Due to this being the final story in the trilogy, there is a lot that occurs in the pages of Honor’s Price. In addition, the author has the challenge of tying up all of the loose ends and concluding the overall story arc. While I mostly enjoyed the outcome, I felt that at times the subplots collapsed into simplistic solutions. In addition, one thing that bothered me was the number of times the deities reached out directly to the Warriors and seemed to contradict their own edicts. For example, after centuries of fearing the power and wrath of the God and Goddess if they use magic, now suddenly the warriors are told directly by their deities that it’s all okay. The change in not only the apparent attitude of the Lady and Lord of the Lake, but also the change in behavior by reaching out directly to the warriors, created some annoyance on my behalf. However, in the end, I was pleased with the closure that came with the tale.

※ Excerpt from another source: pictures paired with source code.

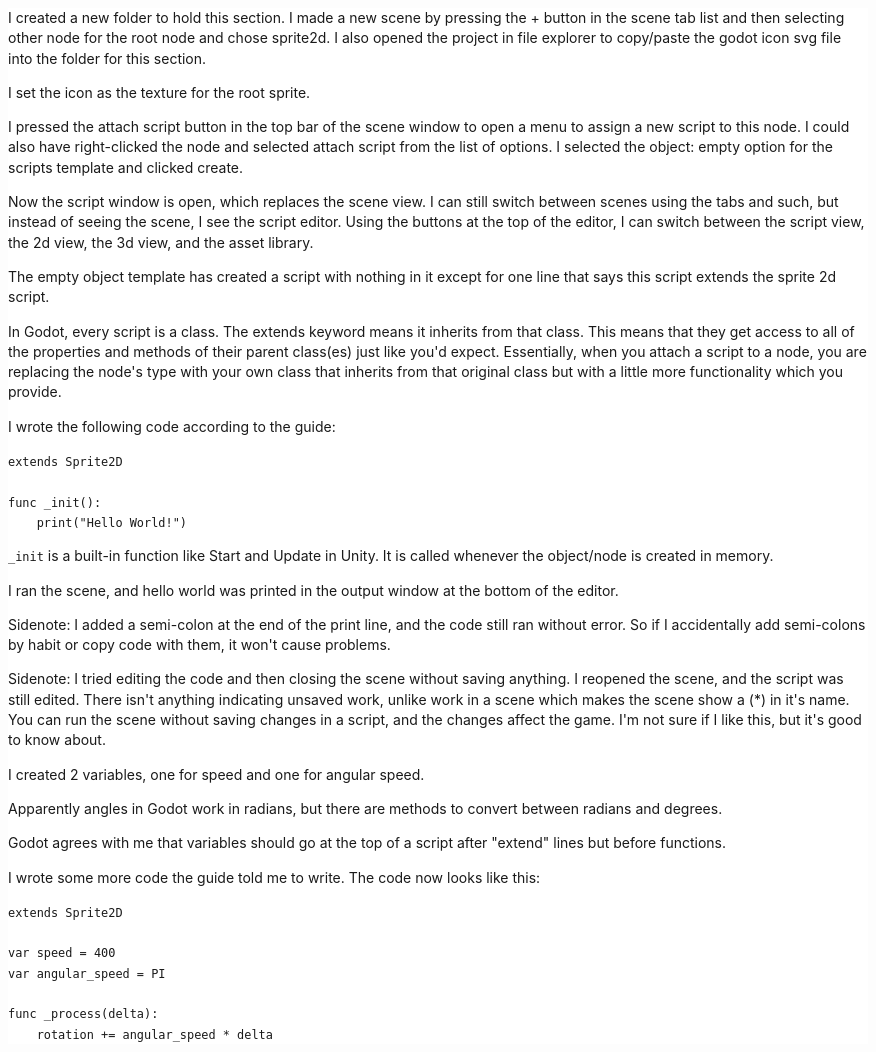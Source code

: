 I created a new folder to hold this section. I made a new scene by pressing the + button in the scene tab list and then selecting other node for the root node and chose sprite2d. I also opened the project in file explorer to copy/paste the godot icon svg file into the folder for this section.

I set the icon as the texture for the root sprite.

I pressed the attach script button in the top bar of the scene window to open a menu to assign a new script to this node. I could also have right-clicked the node and selected attach script from the list of options. I selected the object: empty option for the scripts template and clicked create.

Now the script window is open, which replaces the scene view. I can still switch between scenes using the tabs and such, but instead of seeing the scene, I see the script editor. Using the buttons at the top of the editor, I can switch between the script view, the 2d view, the 3d view, and the asset library.

The empty object template has created a script with nothing in it except for one line that says this script extends the sprite 2d script.

In Godot, every script is a class. The extends keyword means it inherits from that class. This means that they get access to all of the properties and methods of their parent class(es) just like you'd expect. Essentially, when you attach a script to a node, you are replacing the node's type with your own class that inherits from that original class but with a little more functionality which you provide.

I wrote the following code according to the guide:
```
extends Sprite2D

func _init():
	print("Hello World!")
```

`_init` is a built-in function like Start and Update in Unity. It is called whenever the object/node is created in memory.

I ran the scene, and hello world was printed in the output window at the bottom of the editor.

Sidenote: I added a semi-colon at the end of the print line, and the code still ran without error. So if I accidentally add semi-colons by habit or copy code with them, it won't cause problems.

Sidenote: I tried editing the code and then closing the scene without saving anything. I reopened the scene, and the script was still edited. There isn't anything indicating unsaved work, unlike work in a scene which makes the scene show a (\*) in it's name. You can run the scene without saving changes in a script, and the changes affect the game. I'm not sure if I like this, but it's good to know about.

I created 2 variables, one for speed and one for angular speed.

Apparently angles in Godot work in radians, but there are methods to convert between radians and degrees.

Godot agrees with me that variables should go at the top of a script after "extend" lines but before functions.

I wrote some more code the guide told me to write. The code now looks like this:
```
extends Sprite2D

var speed = 400
var angular_speed = PI

func _process(delta):
	rotation += angular_speed * delta
```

Honor’s Price is the final story in the Warriors of the Mist series. It hit all the right notes, wrapped up all the open story lines, and came complete with a predictable, yet satisfactory conclusion. Overall I enjoyed the series and each book. I am happy with the outcome and glad that the author completed the entire story arc. At times Honor’s Price seemed a bit predictable and even simplistic, but I honestly didn’t mind it because I grew to like the Warriors of the Mist and their companions. While I wouldn’t recommend reading Honor’s Price as a stand alone, I do recommend the trilogy to fans of fantasy or period romance.